Task to complete: Each line that has the string "verification" must be copied from the records below.

*** Opening Records for this exercise ***

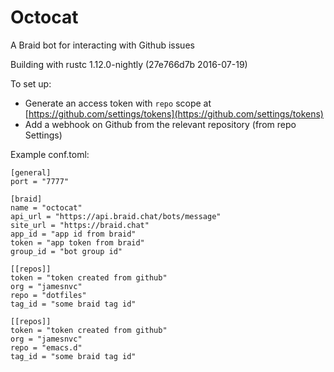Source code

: # Octocat #

A Braid bot for interacting with Github issues

Building with rustc 1.12.0-nightly (27e766d7b 2016-07-19)

To set up:

  - Generate an access token with `repo` scope at [https://github.com/settings/tokens](https://github.com/settings/tokens)
  - Add a webhook on Github from the relevant repository (from repo Settings)


Example conf.toml:

```
[general]
port = "7777"

[braid]
name = "octocat"
api_url = "https://api.braid.chat/bots/message"
site_url = "https://braid.chat"
app_id = "app id from braid"
token = "app token from braid"
group_id = "bot group id"

[[repos]]
token = "token created from github"
org = "jamesnvc"
repo = "dotfiles"
tag_id = "some braid tag id"

[[repos]]
token = "token created from github"
org = "jamesnvc"
repo = "emacs.d"
tag_id = "some braid tag id"
```
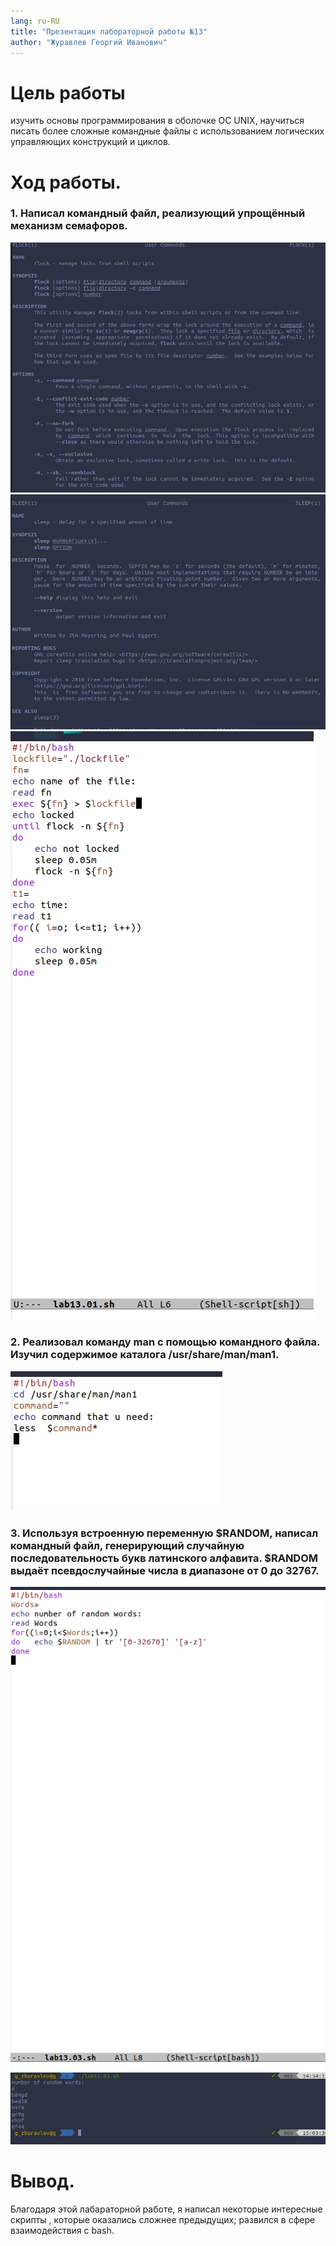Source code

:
 ```yaml
---
lang: ru-RU
title: "Презентация лабораторной работы №13"
author: "Журавлев Георгий Иванович"
---
```


# Цель работы
 изучить основы программирования в оболочке ОС UNIX, научиться писать более сложные командные файлы с использованием логических управляющих конструкций и циклов.

# Ход работы.

### 1. Написал командный файл, реализующий упрощённый механизм семафоров.

![](screens/01.jpg)
![](screens/02.jpg)
![](screens/03.jpg)

### 2. Реализовал команду man с помощью командного файла. Изучил содержимое каталога /usr/share/man/man1.
![](screens/04.jpg)

### 3. Используя встроенную переменную $RANDOM, написал командный файл, генерирующий случайную последовательность букв латинского алфавита. $RANDOM выдаёт псевдослучайные числа в диапазоне от 0 до 32767.
![](screens/05.jpg)
![](screens/06.jpg)

# Вывод.
Благодаря этой лабараторной работе, я написал некоторые интересные скрипты , которые оказались сложнее предыдущих; развился в сфере взаимодействия с bash.
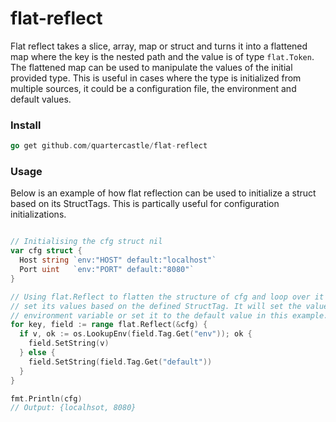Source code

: # flat-reflect

Flat reflect takes a slice, array, map or struct and turns it into a flattened map
where the key is the nested path and the value is of type `flat.Token`.
The flattened map can be used to manipulate the values of the initial provided type.
This is useful in cases where the type is initialized from multiple sources,
it could be a configuration file, the environment and default values.

### Install
```go
go get github.com/quartercastle/flat-reflect
```

### Usage
Below is an example of how flat reflection can be used to initialize a struct
based on its StructTags. This is partically useful for configuration
initializations.
```go

// Initialising the cfg struct nil
var cfg struct {
  Host string `env:"HOST" default:"localhost"`
  Port uint   `env:"PORT" default:"8080"`
}

// Using flat.Reflect to flatten the structure of cfg and loop over it to
// set its values based on the defined StructTag. It will set the value to either the
// environment variable or set it to the default value in this example.
for key, field := range flat.Reflect(&cfg) {
  if v, ok := os.LookupEnv(field.Tag.Get("env")); ok {
    field.SetString(v)
  } else {
    field.SetString(field.Tag.Get("default"))
  }
}

fmt.Println(cfg)
// Output: {localhsot, 8080}
```

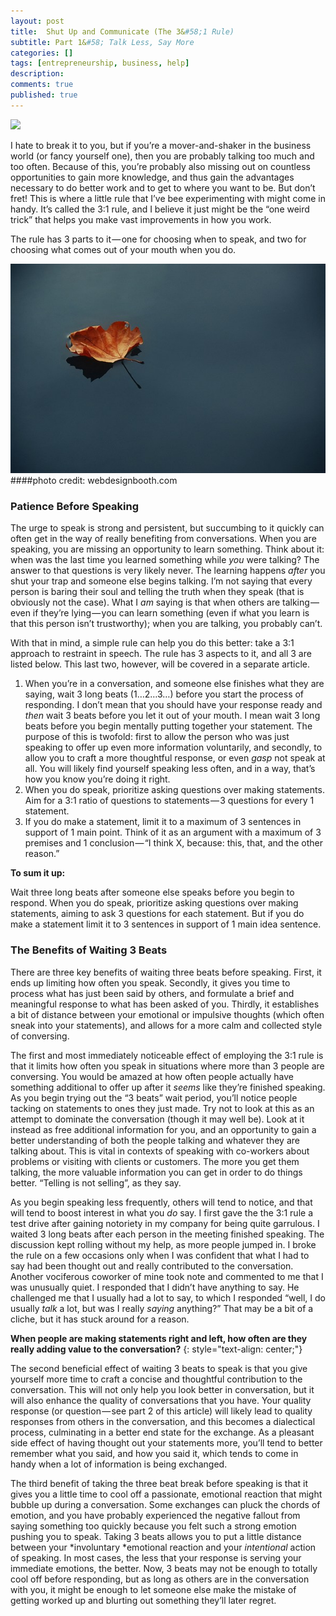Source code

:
 ```yaml
---
layout: post
title:  Shut Up and Communicate (The 3&#58;1 Rule)
subtitle: Part 1&#58; Talk Less, Say More
categories: []
tags: [entrepreneurship, business, help]
description:
comments: true
published: true
---
```


![](/graphics/slience.jpg)

I hate to break it to you, but if you’re a mover-and-shaker in the business world (or fancy yourself one), then you are probably talking too much and too often. Because of this, you’re probably also missing out on countless opportunities to gain more knowledge, and thus gain the advantages necessary to do better work and to get to where you want to be. But don’t fret! This is where a little rule that I’ve bee experimenting with might come in handy. It’s called the 3:1 rule, and I believe it just might be the “one weird trick” that helps you make vast improvements in how you work.

The rule has 3 parts to it — one for choosing when to speak, and two for choosing what comes out of your mouth when you do.

![](/graphics/leaf.jpg)
####photo credit: webdesignbooth.com

### Patience Before Speaking

The urge to speak is strong and persistent, but succumbing to it quickly can often get in the way of really benefiting from conversations. When you are speaking, you are missing an opportunity to learn something. Think about it: when was the last time you learned something while *you* were talking? The answer to that questions is very likely never. The learning happens *after* you shut your trap and someone else begins talking. I’m not saying that every person is baring their soul and telling the truth when they speak (that is obviously not the case). What I *am* saying is that when others are talking — even if they’re lying — you can learn something (even if what you learn is that this person isn’t trustworthy); when you are talking, you probably can’t.

With that in mind, a simple rule can help you do this better: take a 3:1 approach to restraint in speech. The rule has 3 aspects to it, and all 3 are listed below. This last two, however, will be covered in a separate article.

1. When you’re in a conversation, and someone else finishes what they are saying, wait 3 long beats (1…2…3…) before you start the process of responding. I don’t mean that you should have your response ready and *then* wait 3 beats before you let it out of your mouth. I mean wait 3 long beats before you begin mentally putting together your statement. The purpose of this is twofold: first to allow the person who was just speaking to offer up even more information voluntarily, and secondly, to allow you to craft a more thoughtful response, or even *gasp* not speak at all. You will likely find yourself speaking less often, and in a way, that’s how you know you’re doing it right.
2. When you do speak, prioritize asking questions over making statements. Aim for a 3:1 ratio of questions to statements — 3 questions for every 1 statement.
3. If you do make a statement, limit it to a maximum of 3 sentences in support of 1 main point. Think of it as an argument with a maximum of 3 premises and 1 conclusion — “I think X, because: this, that, and the other reason.”

**To sum it up:**

Wait three long beats after someone else speaks before you begin to respond. When you do speak, prioritize asking questions over making statements, aiming to ask 3 questions for each statement. But if you do make a statement limit it to 3 sentences in support of 1 main idea sentence.



### The Benefits of Waiting 3 Beats

There are three key benefits of waiting three beats before speaking. First, it ends up limiting how often you speak. Secondly, it gives you time to process what has just been said by others, and formulate a brief and meaningful response to what has been asked of you. Thirdly, it establishes a bit of distance between your emotional or impulsive thoughts (which often sneak into your statements), and allows for a more calm and collected style of conversing.

The first and most immediately noticeable effect of employing the 3:1 rule is that it limits how often you speak in situations where more than 3 people are conversing. You would be amazed at how often people actually have something additional to offer up after it *seems* like they’re finished speaking. As you begin trying out the “3 beats” wait period, you’ll notice people tacking on statements to ones they just made. Try not to look at this as an attempt to dominate the conversation (though it may well be). Look at it instead as free additional information for you, and an opportunity to gain a better understanding of both the people talking and whatever they are talking about. This is vital in contexts of speaking with co-workers about problems or visiting with clients or customers. The more you get them talking, the more valuable information you can get in order to do things better. “Telling is not selling”, as they say.

As you begin speaking less frequently, others will tend to notice, and that will tend to boost interest in what you *do* say. I first gave the the 3:1 rule a test drive after gaining notoriety in my company for being quite garrulous. I waited 3 long beats after each person in the meeting finished speaking. The discussion kept rolling without my help, as more people jumped in. I broke the rule on a few occasions only when I was confident that what I had to say had been thought out and really contributed to the conversation. Another vociferous coworker of mine took note and commented to me that I was unusually quiet. I responded that I didn’t have anything to say. He challenged me that I usually had a lot to say, to which I responded “well, I do usually *talk* a lot, but was I really *saying* anything?” That may be a bit of a cliche, but it has stuck around for a reason.

**When people are making statements right and left, how often are they really adding value to the conversation?**
{: style="text-align: center;"}

The second beneficial effect of waiting 3 beats to speak is that you give yourself more time to craft a concise and thoughtful contribution to the conversation. This will not only help you look better in conversation, but it will also enhance the quality of conversations that you have. Your quality response (or question — see part 2 of this article) will likely lead to quality responses from others in the conversation, and this becomes a dialectical process, culminating in a better end state for the exchange. As a pleasant side effect of having thought out your statements more, you’ll tend to better remember what you said, and how you said it, which tends to come in handy when a lot of information is being exchanged.

The third benefit of taking the three beat break before speaking is that it gives you a little time to cool off a passionate, emotional reaction that might bubble up during a conversation. Some exchanges can pluck the chords of emotion, and you have probably experienced the negative fallout from saying something too quickly because you felt such a strong emotion pushing you to speak. Taking 3 beats allows you to put a little distance between your *involuntary *emotional reaction and your *intentional* action of speaking. In most cases, the less that your response is serving your immediate emotions, the better. Now, 3 beats may not be enough to totally cool off before responding, but as long as others are in the conversation with you, it might be enough to let someone else make the mistake of getting worked up and blurting out something they’ll later regret.
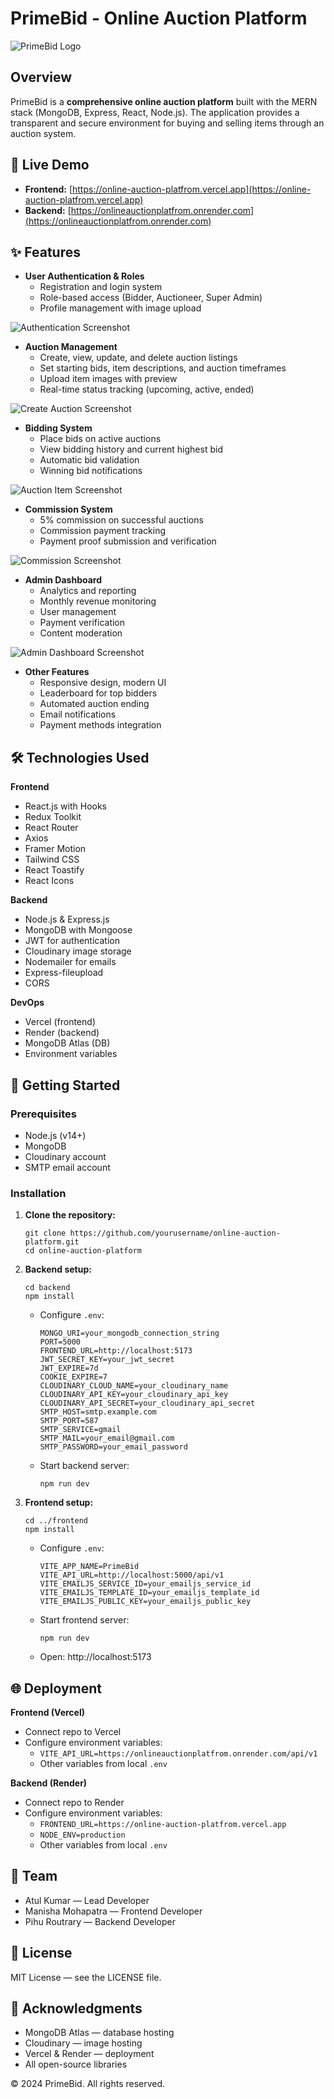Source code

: # PrimeBid - Online Auction Platform

<img alt="PrimeBid Logo" src="https://res.cloudinary.com/dtfhtn424/image/upload/v1/MERN_AUCTION_PLATFORM_USERS/logo_primebid.png">

## Overview

PrimeBid is a **comprehensive online auction platform** built with the MERN stack (MongoDB, Express, React, Node.js). The application provides a transparent and secure environment for buying and selling items through an auction system.

## 🌟 Live Demo

- **Frontend:** [https://online-auction-platfrom.vercel.app](https://online-auction-platfrom.vercel.app)
- **Backend:** [https://onlineauctionplatfrom.onrender.com](https://onlineauctionplatfrom.onrender.com)

## ✨ Features

- **User Authentication & Roles**
  - Registration and login system
  - Role-based access (Bidder, Auctioneer, Super Admin)
  - Profile management with image upload

<img alt="Authentication Screenshot" src="https://res.cloudinary.com/dtfhtn424/image/upload/v1/MERN_AUCTION_PLATFORM_USERS/auth_screenshot.png">

- **Auction Management**
  - Create, view, update, and delete auction listings
  - Set starting bids, item descriptions, and auction timeframes
  - Upload item images with preview
  - Real-time status tracking (upcoming, active, ended)

<img alt="Create Auction Screenshot" src="https://res.cloudinary.com/dtfhtn424/image/upload/v1/MERN_AUCTION_PLATFORM_USERS/create_auction.png">

- **Bidding System**
  - Place bids on active auctions
  - View bidding history and current highest bid
  - Automatic bid validation
  - Winning bid notifications

<img alt="Auction Item Screenshot" src="https://res.cloudinary.com/dtfhtn424/image/upload/v1/MERN_AUCTION_PLATFORM_USERS/auction_item.png">

- **Commission System**
  - 5% commission on successful auctions
  - Commission payment tracking
  - Payment proof submission and verification

<img alt="Commission Screenshot" src="https://res.cloudinary.com/dtfhtn424/image/upload/v1/MERN_AUCTION_PLATFORM_USERS/commission_payment.png">

- **Admin Dashboard**
  - Analytics and reporting
  - Monthly revenue monitoring
  - User management
  - Payment verification
  - Content moderation

<img alt="Admin Dashboard Screenshot" src="https://res.cloudinary.com/dtfhtn424/image/upload/v1/MERN_AUCTION_PLATFORM_USERS/admin_dashboard.png">

- **Other Features**
  - Responsive design, modern UI
  - Leaderboard for top bidders
  - Automated auction ending
  - Email notifications
  - Payment methods integration

## 🛠️ Technologies Used

**Frontend**
- React.js with Hooks
- Redux Toolkit
- React Router
- Axios
- Framer Motion
- Tailwind CSS
- React Toastify
- React Icons

**Backend**
- Node.js & Express.js
- MongoDB with Mongoose
- JWT for authentication
- Cloudinary image storage
- Nodemailer for emails
- Express-fileupload
- CORS

**DevOps**
- Vercel (frontend)
- Render (backend)
- MongoDB Atlas (DB)
- Environment variables

## 🚀 Getting Started

### Prerequisites

- Node.js (v14+)
- MongoDB
- Cloudinary account
- SMTP email account

### Installation

1. **Clone the repository:**
    ```
    git clone https://github.com/yourusername/online-auction-platform.git
    cd online-auction-platform
    ```

2. **Backend setup:**
    ```
    cd backend
    npm install
    ```
    - Configure `.env`:
      ```
      MONGO_URI=your_mongodb_connection_string
      PORT=5000
      FRONTEND_URL=http://localhost:5173
      JWT_SECRET_KEY=your_jwt_secret
      JWT_EXPIRE=7d
      COOKIE_EXPIRE=7
      CLOUDINARY_CLOUD_NAME=your_cloudinary_name
      CLOUDINARY_API_KEY=your_cloudinary_api_key
      CLOUDINARY_API_SECRET=your_cloudinary_api_secret
      SMTP_HOST=smtp.example.com
      SMTP_PORT=587
      SMTP_SERVICE=gmail
      SMTP_MAIL=your_email@gmail.com
      SMTP_PASSWORD=your_email_password
      ```
    - Start backend server:
      ```
      npm run dev
      ```

3. **Frontend setup:**
    ```
    cd ../frontend
    npm install
    ```
    - Configure `.env`:
      ```
      VITE_APP_NAME=PrimeBid
      VITE_API_URL=http://localhost:5000/api/v1
      VITE_EMAILJS_SERVICE_ID=your_emailjs_service_id
      VITE_EMAILJS_TEMPLATE_ID=your_emailjs_template_id
      VITE_EMAILJS_PUBLIC_KEY=your_emailjs_public_key
      ```
    - Start frontend server:
      ```
      npm run dev
      ```
    - Open: http://localhost:5173

## 🌐 Deployment

**Frontend (Vercel)**
- Connect repo to Vercel
- Configure environment variables:
  - `VITE_API_URL=https://onlineauctionplatfrom.onrender.com/api/v1`
  - Other variables from local `.env`

**Backend (Render)**
- Connect repo to Render
- Configure environment variables:
  - `FRONTEND_URL=https://online-auction-platfrom.vercel.app`
  - `NODE_ENV=production`
  - Other variables from local `.env`

## 👥 Team

- Atul Kumar — Lead Developer
- Manisha Mohapatra — Frontend Developer
- Pihu Routrary — Backend Developer

## 📜 License

MIT License — see the LICENSE file.

## 🙏 Acknowledgments

- MongoDB Atlas — database hosting
- Cloudinary — image hosting
- Vercel & Render — deployment
- All open-source libraries

© 2024 PrimeBid. All rights reserved.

*** Closing Records for this exercise ***

Solution to this problem:
  - Payment proof submission and verification
  - Payment verification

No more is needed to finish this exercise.